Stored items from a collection
-=-=-

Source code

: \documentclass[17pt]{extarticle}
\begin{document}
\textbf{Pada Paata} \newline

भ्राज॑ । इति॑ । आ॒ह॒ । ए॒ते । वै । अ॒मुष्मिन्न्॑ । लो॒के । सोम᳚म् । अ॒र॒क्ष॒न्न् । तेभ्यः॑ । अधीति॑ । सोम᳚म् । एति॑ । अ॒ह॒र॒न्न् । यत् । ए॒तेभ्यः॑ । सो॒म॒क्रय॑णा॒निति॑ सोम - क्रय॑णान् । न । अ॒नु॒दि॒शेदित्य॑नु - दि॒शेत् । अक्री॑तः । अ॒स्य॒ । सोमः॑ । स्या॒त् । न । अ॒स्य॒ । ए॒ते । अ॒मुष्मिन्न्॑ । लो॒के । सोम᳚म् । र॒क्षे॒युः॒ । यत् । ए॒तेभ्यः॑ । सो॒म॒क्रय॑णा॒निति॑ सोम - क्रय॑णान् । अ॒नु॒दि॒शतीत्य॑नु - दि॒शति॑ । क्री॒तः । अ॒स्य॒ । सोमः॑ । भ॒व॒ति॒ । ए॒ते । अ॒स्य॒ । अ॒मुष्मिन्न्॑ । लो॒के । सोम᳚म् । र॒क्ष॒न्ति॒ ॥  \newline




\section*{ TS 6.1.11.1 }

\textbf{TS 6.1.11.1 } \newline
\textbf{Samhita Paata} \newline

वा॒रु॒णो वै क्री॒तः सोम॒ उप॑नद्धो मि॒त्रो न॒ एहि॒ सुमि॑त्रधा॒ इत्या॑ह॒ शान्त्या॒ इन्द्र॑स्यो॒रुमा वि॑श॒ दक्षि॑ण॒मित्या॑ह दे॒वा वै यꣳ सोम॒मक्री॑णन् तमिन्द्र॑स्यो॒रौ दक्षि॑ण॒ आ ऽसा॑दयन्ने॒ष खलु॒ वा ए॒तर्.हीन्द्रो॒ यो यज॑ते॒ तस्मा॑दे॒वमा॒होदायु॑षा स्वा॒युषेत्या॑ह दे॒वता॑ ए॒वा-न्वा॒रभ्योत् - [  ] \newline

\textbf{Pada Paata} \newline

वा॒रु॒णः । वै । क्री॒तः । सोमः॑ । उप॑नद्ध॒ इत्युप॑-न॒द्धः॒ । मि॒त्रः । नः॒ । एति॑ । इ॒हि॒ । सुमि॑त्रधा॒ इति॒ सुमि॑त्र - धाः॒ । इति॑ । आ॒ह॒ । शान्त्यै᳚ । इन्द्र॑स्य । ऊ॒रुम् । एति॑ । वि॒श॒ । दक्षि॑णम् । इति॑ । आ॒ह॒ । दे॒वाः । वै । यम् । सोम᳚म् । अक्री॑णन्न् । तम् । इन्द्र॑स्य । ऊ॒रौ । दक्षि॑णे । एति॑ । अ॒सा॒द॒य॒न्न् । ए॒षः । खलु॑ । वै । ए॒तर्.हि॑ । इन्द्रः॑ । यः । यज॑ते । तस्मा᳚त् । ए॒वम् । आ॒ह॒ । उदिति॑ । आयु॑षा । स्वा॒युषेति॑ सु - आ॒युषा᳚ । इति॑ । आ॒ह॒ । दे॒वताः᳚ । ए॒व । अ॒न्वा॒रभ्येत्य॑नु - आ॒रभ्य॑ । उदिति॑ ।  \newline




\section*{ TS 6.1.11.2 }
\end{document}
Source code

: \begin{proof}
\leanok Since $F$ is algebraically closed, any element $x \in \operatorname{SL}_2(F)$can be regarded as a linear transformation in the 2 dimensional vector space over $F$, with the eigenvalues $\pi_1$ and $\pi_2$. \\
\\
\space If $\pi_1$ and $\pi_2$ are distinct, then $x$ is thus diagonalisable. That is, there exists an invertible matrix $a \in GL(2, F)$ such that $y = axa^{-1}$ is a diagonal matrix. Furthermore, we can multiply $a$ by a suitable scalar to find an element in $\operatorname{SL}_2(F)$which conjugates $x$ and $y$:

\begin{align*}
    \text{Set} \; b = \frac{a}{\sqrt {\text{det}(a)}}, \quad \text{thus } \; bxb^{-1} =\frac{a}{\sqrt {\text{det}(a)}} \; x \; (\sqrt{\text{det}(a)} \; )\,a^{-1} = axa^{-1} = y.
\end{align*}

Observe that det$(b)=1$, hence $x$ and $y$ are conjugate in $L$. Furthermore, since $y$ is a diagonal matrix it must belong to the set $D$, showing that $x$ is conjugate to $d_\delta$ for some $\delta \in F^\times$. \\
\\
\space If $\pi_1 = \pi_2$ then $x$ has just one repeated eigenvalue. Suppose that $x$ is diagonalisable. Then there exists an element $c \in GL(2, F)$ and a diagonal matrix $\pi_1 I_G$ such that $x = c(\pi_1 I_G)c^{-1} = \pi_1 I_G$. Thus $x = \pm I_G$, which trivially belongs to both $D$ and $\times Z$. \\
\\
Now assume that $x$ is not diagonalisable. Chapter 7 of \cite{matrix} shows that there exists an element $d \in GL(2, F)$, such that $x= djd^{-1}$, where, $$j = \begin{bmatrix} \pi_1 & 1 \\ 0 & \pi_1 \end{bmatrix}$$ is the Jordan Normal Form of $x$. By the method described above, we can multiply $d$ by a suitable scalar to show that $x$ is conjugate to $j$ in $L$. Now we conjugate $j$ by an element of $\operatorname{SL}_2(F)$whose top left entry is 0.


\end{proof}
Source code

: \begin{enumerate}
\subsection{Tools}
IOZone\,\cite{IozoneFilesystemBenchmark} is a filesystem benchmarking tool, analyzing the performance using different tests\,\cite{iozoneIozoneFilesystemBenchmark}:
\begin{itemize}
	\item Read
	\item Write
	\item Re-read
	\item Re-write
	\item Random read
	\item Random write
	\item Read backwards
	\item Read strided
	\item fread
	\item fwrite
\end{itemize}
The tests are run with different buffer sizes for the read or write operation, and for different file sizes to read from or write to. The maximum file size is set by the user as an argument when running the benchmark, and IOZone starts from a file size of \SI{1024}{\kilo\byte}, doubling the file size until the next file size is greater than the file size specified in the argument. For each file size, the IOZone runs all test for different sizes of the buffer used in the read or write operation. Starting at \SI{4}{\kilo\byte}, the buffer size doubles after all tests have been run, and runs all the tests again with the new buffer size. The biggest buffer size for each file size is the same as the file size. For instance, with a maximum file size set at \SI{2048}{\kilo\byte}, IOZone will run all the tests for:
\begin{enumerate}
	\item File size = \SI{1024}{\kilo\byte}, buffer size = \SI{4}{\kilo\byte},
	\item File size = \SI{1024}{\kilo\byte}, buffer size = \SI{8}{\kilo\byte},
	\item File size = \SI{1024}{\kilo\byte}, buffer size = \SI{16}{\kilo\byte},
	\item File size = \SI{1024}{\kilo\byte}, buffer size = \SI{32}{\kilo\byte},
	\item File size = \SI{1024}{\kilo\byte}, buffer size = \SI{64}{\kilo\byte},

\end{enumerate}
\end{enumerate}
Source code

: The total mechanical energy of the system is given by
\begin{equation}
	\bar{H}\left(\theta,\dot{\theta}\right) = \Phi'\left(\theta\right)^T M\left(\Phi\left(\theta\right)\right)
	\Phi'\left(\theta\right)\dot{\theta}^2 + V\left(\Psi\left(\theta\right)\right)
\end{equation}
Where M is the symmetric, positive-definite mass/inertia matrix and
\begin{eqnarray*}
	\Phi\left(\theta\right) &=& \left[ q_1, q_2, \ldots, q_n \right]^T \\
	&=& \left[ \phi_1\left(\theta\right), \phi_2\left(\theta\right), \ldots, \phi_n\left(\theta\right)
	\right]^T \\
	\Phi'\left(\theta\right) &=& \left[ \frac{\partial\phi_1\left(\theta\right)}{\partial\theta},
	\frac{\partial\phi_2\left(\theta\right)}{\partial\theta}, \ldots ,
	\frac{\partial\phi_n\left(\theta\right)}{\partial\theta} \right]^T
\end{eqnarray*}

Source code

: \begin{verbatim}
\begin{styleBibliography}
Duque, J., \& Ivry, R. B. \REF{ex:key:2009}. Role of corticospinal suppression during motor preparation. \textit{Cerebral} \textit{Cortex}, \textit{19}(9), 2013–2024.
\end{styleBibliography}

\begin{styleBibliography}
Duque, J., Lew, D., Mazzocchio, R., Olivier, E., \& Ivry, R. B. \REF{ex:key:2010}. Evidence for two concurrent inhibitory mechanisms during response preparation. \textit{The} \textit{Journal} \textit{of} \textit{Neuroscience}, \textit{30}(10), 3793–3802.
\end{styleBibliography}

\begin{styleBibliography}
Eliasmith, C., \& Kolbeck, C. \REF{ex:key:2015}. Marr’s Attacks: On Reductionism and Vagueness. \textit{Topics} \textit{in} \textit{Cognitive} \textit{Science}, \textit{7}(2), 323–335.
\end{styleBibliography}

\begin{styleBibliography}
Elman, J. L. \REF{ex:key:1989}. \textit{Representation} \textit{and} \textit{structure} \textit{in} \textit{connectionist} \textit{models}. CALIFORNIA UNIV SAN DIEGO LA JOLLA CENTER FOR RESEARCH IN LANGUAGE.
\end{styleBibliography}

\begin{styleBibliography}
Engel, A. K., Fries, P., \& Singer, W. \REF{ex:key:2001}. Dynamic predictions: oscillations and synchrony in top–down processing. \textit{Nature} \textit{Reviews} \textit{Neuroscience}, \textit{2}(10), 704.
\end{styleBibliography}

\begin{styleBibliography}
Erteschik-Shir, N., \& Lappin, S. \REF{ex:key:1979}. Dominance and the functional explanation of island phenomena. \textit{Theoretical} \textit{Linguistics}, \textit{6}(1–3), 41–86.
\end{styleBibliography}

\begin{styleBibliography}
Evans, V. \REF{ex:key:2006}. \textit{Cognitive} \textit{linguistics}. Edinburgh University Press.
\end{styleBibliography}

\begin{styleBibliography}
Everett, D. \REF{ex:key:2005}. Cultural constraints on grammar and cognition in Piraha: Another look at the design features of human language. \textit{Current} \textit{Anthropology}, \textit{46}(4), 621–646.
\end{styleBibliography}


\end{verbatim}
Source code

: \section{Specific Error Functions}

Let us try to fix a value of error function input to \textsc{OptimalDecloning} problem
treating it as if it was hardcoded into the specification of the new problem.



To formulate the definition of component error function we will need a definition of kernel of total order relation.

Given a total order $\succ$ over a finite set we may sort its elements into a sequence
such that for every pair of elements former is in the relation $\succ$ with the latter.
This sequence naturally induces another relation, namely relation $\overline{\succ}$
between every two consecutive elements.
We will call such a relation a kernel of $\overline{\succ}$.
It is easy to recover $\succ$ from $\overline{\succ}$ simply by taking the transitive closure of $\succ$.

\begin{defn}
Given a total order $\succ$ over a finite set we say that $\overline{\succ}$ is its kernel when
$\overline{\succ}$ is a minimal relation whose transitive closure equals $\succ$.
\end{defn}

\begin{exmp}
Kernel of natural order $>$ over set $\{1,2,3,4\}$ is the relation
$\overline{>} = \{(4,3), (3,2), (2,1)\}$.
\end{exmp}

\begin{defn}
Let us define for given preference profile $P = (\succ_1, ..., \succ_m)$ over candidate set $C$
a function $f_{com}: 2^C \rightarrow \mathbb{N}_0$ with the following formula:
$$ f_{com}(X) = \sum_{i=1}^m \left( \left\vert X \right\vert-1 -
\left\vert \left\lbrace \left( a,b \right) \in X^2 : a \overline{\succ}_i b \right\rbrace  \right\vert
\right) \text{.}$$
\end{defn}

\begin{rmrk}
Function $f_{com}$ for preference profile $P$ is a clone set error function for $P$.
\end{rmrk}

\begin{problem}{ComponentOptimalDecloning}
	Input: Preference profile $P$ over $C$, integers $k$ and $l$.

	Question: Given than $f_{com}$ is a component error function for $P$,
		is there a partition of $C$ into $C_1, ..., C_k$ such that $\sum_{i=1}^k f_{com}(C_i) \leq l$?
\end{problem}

-=-=-

* Exercise prompt *
Scan the data above for the word "Furthermore", then copy every line that holds it.

* Exercise response *
\space If $\pi_1$ and $\pi_2$ are distinct, then $x$ is thus diagonalisable. That is, there exists an invertible matrix $a \in GL(2, F)$ such that $y = axa^{-1}$ is a diagonal matrix. Furthermore, we can multiply $a$ by a suitable scalar to find an element in $\operatorname{SL}_2(F)$which conjugates $x$ and $y$:
Observe that det$(b)=1$, hence $x$ and $y$ are conjugate in $L$. Furthermore, since $y$ is a diagonal matrix it must belong to the set $D$, showing that $x$ is conjugate to $d_\delta$ for some $\delta \in F^\times$. \\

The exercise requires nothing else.